18 《playwriter side》
ダンスを導入しての通し練習は、臨場感がとても大事だ。「今は本番なんだ」という緊張感を持ち、「間違っても仲間がフォローしてくれる」という依存を捨てる。本番の公演は二日間で4回。僕たちにとっては4回の本番だが、観客はそのうちの1回の公演を見て、評価する。

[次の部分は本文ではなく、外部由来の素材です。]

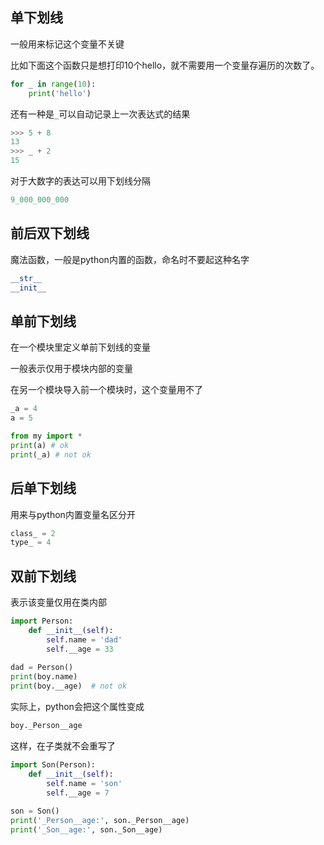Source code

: ## 单下划线

一般用来标记这个变量不关键

比如下面这个函数只是想打印10个hello，就不需要用一个变量存遍历的次数了。

```python
for _ in range(10):
    print('hello')
```

还有一种是`_`可以自动记录上一次表达式的结果

```python
>>> 5 + 8
13
>>> _ + 2
15
```

对于大数字的表达可以用下划线分隔

```python
9_000_000_000
```

## 前后双下划线

魔法函数，一般是python内置的函数，命名时不要起这种名字

```python
__str__
__init__
```

## 单前下划线

在一个模块里定义单前下划线的变量

一般表示仅用于模块内部的变量

在另一个模块导入前一个模块时，这个变量用不了

```python
_a = 4
a = 5
```

```python
from my import *
print(a) # ok
print(_a) # not ok
```

## 后单下划线

用来与python内置变量名区分开

```python
class_ = 2
type_ = 4
```

## 双前下划线

表示该变量仅用在类内部

```python
import Person:
    def __init__(self):
        self.name = 'dad'
        self.__age = 33
        
dad = Person()
print(boy.name)
print(boy.__age)  # not ok
```

实际上，python会把这个属性变成

```python
boy._Person__age
```

这样，在子类就不会重写了

```python
import Son(Person):
    def __init__(self):
        self.name = 'son'
        self.__age = 7
        
son = Son()
print('_Person__age:', son._Person__age)
print('_Son__age:', son._Son__age)
```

「失敗は今のうちにしておこう。その代わり失敗は、二度と繰り返しちゃ駄目だ。時間はあるようで、ない。
……さあ、楽しんでいこう」
引き締まった笑顔が、一斉にこくりと頷いた。
『(扉のノック音)はーい、あれ?誰もいない。何だったのかな……([シンデレラ]はける)』
ここで[魔法使い]のテーマソング。弾けるように[魔法使い]たちが登場。
「よし、元気良く!笑顔見せて!」
ダンスのキレはトップクラスだな。僕にはできない。
『(曲が終わる。[魔法使い]整列。[シンデレラ]出てくる)あなたたちは、だあれ?』
『魔法使いさ。君を、助けに来たんだ』
「観客見てー身振りは大きく!」
『かわいそうにシンデレラ。こんなに可愛いのに、舞踏会にも行けないなんて!』
……とまあ、こんな風に[魔法使い]たちが[シンデレラ]を助けることになって助けるのだ。[魔法使い]たちは底抜けに明るく、お人よしで、人助けは趣味さ、みたいな設定になっている。朗らかで快活な人選になっていて本当に良かったと思う。
(杉澤さんが、ちょっと元気無いんだよなあ……)
ダンスは上手いけど、真顔で踊るようなダンスじゃないから……。惰性で踊ることのないよう、言っておかないと。